> REQUIREMENT:
Copy the records below verbatim, from the first line through the line containing "VM （或 Jumpbox）。", inclusive, and output nothing else.

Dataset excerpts
···
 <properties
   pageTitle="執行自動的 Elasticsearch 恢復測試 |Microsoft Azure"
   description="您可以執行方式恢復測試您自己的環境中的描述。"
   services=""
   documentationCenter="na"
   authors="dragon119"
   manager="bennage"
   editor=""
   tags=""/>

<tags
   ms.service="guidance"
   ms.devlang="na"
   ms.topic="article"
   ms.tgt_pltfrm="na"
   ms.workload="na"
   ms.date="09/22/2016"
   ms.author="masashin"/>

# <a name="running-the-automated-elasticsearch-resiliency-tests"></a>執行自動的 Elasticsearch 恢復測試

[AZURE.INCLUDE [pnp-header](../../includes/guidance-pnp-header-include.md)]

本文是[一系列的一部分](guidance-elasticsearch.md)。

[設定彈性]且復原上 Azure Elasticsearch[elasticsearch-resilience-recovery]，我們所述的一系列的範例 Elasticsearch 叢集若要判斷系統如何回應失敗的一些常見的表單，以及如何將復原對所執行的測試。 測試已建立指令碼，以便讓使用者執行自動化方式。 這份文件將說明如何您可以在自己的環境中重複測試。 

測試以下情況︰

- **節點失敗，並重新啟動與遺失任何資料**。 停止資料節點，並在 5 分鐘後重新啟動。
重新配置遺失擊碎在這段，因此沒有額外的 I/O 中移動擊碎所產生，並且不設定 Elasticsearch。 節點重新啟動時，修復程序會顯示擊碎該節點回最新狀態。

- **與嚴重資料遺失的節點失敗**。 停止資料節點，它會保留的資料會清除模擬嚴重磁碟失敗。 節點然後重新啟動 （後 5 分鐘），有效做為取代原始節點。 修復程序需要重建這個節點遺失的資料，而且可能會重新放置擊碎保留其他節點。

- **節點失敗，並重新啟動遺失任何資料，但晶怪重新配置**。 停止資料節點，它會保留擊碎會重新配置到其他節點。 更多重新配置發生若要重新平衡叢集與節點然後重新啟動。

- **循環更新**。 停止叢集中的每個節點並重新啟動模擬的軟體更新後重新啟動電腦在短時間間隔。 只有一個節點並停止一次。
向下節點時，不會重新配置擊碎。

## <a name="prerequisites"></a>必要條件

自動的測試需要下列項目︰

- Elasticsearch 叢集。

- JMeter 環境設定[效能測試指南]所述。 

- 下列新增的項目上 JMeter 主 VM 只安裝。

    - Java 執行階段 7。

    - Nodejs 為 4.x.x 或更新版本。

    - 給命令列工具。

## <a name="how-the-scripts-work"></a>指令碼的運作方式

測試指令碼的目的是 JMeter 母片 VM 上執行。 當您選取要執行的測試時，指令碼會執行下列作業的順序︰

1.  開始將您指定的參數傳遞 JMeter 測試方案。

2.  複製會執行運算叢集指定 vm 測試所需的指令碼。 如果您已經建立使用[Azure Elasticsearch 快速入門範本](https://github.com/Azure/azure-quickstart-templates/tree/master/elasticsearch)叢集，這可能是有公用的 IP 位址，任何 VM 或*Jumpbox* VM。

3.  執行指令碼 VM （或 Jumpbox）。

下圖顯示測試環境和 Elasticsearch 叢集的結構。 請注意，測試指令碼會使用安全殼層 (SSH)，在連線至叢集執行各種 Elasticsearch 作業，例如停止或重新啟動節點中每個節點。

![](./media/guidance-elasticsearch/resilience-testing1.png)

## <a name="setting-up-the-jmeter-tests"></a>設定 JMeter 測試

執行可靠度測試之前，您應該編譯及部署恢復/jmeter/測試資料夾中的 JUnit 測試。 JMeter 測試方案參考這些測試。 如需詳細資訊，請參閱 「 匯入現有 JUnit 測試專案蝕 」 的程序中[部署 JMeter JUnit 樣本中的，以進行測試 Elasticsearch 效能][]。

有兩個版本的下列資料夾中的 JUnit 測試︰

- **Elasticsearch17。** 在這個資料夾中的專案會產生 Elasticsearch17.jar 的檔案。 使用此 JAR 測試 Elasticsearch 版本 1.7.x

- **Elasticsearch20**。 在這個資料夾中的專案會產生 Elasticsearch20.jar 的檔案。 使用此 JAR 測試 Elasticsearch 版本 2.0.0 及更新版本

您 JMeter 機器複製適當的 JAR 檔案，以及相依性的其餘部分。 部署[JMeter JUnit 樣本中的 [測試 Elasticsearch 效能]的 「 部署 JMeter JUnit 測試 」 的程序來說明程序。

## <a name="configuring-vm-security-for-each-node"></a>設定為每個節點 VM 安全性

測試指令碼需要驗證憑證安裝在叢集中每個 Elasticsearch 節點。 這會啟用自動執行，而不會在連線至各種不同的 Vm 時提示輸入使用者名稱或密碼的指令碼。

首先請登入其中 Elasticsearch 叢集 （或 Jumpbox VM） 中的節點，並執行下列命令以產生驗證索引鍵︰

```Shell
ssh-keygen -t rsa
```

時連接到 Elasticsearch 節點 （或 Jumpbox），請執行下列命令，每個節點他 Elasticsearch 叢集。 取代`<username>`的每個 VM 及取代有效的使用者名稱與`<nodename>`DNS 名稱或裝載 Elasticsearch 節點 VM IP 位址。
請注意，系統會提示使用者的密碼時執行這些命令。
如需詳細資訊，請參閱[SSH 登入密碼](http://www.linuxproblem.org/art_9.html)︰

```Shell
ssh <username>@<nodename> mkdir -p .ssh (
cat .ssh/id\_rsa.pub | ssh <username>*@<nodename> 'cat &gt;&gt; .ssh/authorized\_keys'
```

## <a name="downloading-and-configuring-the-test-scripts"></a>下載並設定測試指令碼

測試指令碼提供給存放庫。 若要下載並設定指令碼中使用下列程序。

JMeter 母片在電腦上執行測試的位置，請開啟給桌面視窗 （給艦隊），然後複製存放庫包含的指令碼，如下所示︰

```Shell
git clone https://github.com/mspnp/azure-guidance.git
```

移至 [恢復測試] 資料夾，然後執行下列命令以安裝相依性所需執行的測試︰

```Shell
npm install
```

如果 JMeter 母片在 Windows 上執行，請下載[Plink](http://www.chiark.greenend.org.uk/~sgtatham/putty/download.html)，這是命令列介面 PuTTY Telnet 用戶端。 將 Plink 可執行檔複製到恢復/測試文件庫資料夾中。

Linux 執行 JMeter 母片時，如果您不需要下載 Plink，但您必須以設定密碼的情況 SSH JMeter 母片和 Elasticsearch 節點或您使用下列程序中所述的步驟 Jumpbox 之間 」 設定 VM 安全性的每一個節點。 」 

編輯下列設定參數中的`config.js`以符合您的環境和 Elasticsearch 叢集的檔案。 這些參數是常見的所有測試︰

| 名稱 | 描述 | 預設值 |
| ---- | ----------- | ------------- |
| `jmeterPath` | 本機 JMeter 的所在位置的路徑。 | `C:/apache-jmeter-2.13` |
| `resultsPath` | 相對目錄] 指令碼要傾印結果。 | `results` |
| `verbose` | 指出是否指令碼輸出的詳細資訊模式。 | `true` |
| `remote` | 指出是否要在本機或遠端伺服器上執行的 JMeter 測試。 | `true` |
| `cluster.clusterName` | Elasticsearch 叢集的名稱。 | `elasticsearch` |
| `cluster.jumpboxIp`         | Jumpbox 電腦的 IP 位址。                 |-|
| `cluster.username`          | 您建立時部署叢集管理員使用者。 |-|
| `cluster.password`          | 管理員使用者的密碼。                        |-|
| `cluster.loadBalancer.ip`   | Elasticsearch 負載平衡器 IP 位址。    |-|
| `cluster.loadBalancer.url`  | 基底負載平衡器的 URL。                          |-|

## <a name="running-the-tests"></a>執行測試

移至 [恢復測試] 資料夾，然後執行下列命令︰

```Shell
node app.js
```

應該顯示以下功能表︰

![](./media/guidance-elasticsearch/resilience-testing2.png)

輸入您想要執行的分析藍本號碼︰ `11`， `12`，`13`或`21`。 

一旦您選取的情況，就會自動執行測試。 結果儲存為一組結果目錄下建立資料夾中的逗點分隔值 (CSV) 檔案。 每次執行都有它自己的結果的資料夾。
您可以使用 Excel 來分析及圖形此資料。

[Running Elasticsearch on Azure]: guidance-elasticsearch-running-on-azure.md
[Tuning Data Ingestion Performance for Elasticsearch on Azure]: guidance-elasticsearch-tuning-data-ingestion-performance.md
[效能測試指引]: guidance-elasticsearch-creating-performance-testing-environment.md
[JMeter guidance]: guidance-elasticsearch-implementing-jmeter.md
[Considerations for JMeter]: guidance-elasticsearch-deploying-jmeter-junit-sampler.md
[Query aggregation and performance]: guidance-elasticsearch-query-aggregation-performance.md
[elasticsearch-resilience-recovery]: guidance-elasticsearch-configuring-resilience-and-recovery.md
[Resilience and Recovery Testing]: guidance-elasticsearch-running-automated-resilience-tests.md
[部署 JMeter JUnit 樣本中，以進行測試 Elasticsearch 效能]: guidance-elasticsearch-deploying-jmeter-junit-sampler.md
···
> SOLVED EXERCISE:
 <properties
   pageTitle="執行自動的 Elasticsearch 恢復測試 |Microsoft Azure"
   description="您可以執行方式恢復測試您自己的環境中的描述。"
   services=""
   documentationCenter="na"
   authors="dragon119"
   manager="bennage"
   editor=""
   tags=""/>

<tags
   ms.service="guidance"
   ms.devlang="na"
   ms.topic="article"
   ms.tgt_pltfrm="na"
   ms.workload="na"
   ms.date="09/22/2016"
   ms.author="masashin"/>

# <a name="running-the-automated-elasticsearch-resiliency-tests"></a>執行自動的 Elasticsearch 恢復測試

[AZURE.INCLUDE [pnp-header](../../includes/guidance-pnp-header-include.md)]

本文是[一系列的一部分](guidance-elasticsearch.md)。

[設定彈性]且復原上 Azure Elasticsearch[elasticsearch-resilience-recovery]，我們所述的一系列的範例 Elasticsearch 叢集若要判斷系統如何回應失敗的一些常見的表單，以及如何將復原對所執行的測試。 測試已建立指令碼，以便讓使用者執行自動化方式。 這份文件將說明如何您可以在自己的環境中重複測試。 

測試以下情況︰

- **節點失敗，並重新啟動與遺失任何資料**。 停止資料節點，並在 5 分鐘後重新啟動。
重新配置遺失擊碎在這段，因此沒有額外的 I/O 中移動擊碎所產生，並且不設定 Elasticsearch。 節點重新啟動時，修復程序會顯示擊碎該節點回最新狀態。

- **與嚴重資料遺失的節點失敗**。 停止資料節點，它會保留的資料會清除模擬嚴重磁碟失敗。 節點然後重新啟動 （後 5 分鐘），有效做為取代原始節點。 修復程序需要重建這個節點遺失的資料，而且可能會重新放置擊碎保留其他節點。

- **節點失敗，並重新啟動遺失任何資料，但晶怪重新配置**。 停止資料節點，它會保留擊碎會重新配置到其他節點。 更多重新配置發生若要重新平衡叢集與節點然後重新啟動。

- **循環更新**。 停止叢集中的每個節點並重新啟動模擬的軟體更新後重新啟動電腦在短時間間隔。 只有一個節點並停止一次。
向下節點時，不會重新配置擊碎。

## <a name="prerequisites"></a>必要條件

自動的測試需要下列項目︰

- Elasticsearch 叢集。

- JMeter 環境設定[效能測試指南]所述。 

- 下列新增的項目上 JMeter 主 VM 只安裝。

    - Java 執行階段 7。

    - Nodejs 為 4.x.x 或更新版本。

    - 給命令列工具。

## <a name="how-the-scripts-work"></a>指令碼的運作方式

測試指令碼的目的是 JMeter 母片 VM 上執行。 當您選取要執行的測試時，指令碼會執行下列作業的順序︰

1.  開始將您指定的參數傳遞 JMeter 測試方案。

2.  複製會執行運算叢集指定 vm 測試所需的指令碼。 如果您已經建立使用[Azure Elasticsearch 快速入門範本](https://github.com/Azure/azure-quickstart-templates/tree/master/elasticsearch)叢集，這可能是有公用的 IP 位址，任何 VM 或*Jumpbox* VM。

3.  執行指令碼 VM （或 Jumpbox）。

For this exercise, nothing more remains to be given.